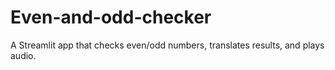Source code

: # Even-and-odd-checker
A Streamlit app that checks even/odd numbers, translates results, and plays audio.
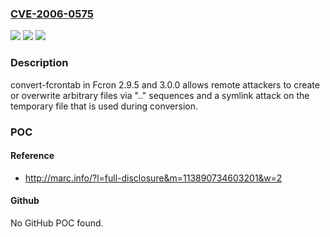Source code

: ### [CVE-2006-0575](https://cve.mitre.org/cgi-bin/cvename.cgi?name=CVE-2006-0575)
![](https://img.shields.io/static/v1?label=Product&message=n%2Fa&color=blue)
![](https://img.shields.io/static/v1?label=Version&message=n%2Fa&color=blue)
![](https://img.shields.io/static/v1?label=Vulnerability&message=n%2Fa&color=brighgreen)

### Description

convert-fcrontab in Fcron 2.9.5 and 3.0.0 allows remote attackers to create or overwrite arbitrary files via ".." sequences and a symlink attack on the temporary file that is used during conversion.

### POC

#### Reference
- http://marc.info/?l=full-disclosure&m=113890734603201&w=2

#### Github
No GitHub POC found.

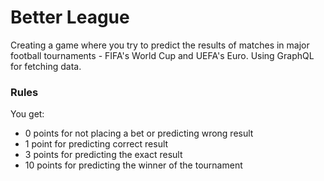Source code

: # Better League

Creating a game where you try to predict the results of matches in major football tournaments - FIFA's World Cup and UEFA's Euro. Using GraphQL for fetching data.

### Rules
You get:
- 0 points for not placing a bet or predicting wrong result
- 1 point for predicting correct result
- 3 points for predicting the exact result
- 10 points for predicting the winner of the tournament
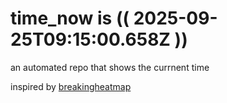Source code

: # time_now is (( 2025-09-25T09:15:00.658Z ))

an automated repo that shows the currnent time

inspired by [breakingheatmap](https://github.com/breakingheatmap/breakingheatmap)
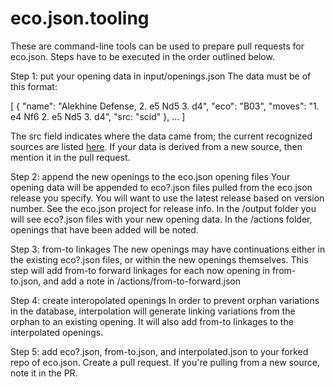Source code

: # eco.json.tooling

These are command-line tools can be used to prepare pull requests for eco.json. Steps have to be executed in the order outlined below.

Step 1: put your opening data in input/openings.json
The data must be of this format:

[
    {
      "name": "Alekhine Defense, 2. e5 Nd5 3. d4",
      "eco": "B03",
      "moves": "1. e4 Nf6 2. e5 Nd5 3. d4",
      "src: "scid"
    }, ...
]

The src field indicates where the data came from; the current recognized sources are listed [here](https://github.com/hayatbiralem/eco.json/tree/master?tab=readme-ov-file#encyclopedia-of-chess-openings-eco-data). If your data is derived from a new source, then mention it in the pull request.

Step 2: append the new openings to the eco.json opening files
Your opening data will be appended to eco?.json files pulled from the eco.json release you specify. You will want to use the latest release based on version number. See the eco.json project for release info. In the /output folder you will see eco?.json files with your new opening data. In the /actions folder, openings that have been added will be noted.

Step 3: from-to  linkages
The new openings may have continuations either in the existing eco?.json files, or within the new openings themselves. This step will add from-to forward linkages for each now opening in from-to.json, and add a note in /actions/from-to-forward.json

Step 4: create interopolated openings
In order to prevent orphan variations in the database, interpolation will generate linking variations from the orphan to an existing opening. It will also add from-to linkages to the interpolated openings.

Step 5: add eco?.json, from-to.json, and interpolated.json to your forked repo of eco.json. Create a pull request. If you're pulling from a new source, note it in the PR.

...

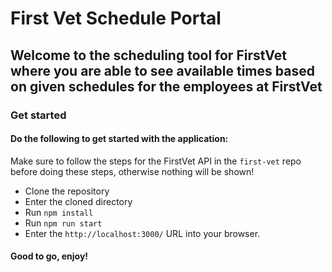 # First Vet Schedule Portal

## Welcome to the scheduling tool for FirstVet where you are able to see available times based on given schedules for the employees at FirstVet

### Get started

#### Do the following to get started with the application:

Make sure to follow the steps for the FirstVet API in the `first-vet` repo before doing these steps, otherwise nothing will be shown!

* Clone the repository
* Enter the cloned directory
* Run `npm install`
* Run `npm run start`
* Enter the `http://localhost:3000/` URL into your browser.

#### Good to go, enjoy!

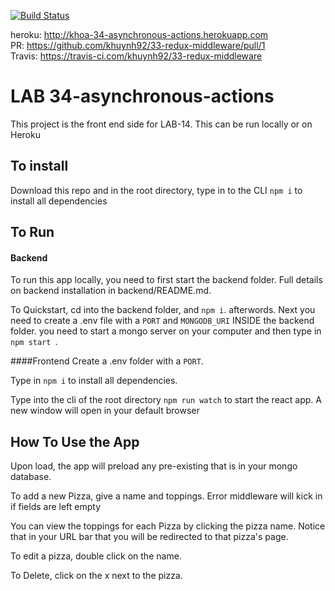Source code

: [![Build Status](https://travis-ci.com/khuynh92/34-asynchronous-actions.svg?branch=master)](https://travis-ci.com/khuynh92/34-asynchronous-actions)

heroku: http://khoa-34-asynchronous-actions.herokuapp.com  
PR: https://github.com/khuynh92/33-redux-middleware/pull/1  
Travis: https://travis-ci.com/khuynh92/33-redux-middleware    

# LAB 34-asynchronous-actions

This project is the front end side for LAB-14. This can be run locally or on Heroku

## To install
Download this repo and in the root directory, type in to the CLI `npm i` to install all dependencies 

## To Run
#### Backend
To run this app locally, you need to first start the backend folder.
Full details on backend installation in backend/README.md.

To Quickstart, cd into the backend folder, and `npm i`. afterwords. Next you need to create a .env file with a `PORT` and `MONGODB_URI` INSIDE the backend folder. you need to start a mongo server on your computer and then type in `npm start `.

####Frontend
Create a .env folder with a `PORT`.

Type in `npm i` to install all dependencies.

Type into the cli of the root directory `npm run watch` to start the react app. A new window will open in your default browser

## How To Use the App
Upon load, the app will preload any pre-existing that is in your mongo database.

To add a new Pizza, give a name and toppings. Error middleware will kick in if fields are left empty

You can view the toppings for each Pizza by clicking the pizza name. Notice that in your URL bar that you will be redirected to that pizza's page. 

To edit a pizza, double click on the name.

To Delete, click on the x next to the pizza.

Instructions for the task: Please repeat the lines of the material above exactly, starting with the line that contains "#### Good to go, enjoy!" and ending with the line that contains "heroku: http://khoa-34-asynchronous-actions.herokuapp.com". Leave the pictures out.

The completed task:
#### Good to go, enjoy!

Source code

: [![Build Status](https://travis-ci.com/khuynh92/34-asynchronous-actions.svg?branch=master)](https://travis-ci.com/khuynh92/34-asynchronous-actions)

heroku: http://khoa-34-asynchronous-actions.herokuapp.com  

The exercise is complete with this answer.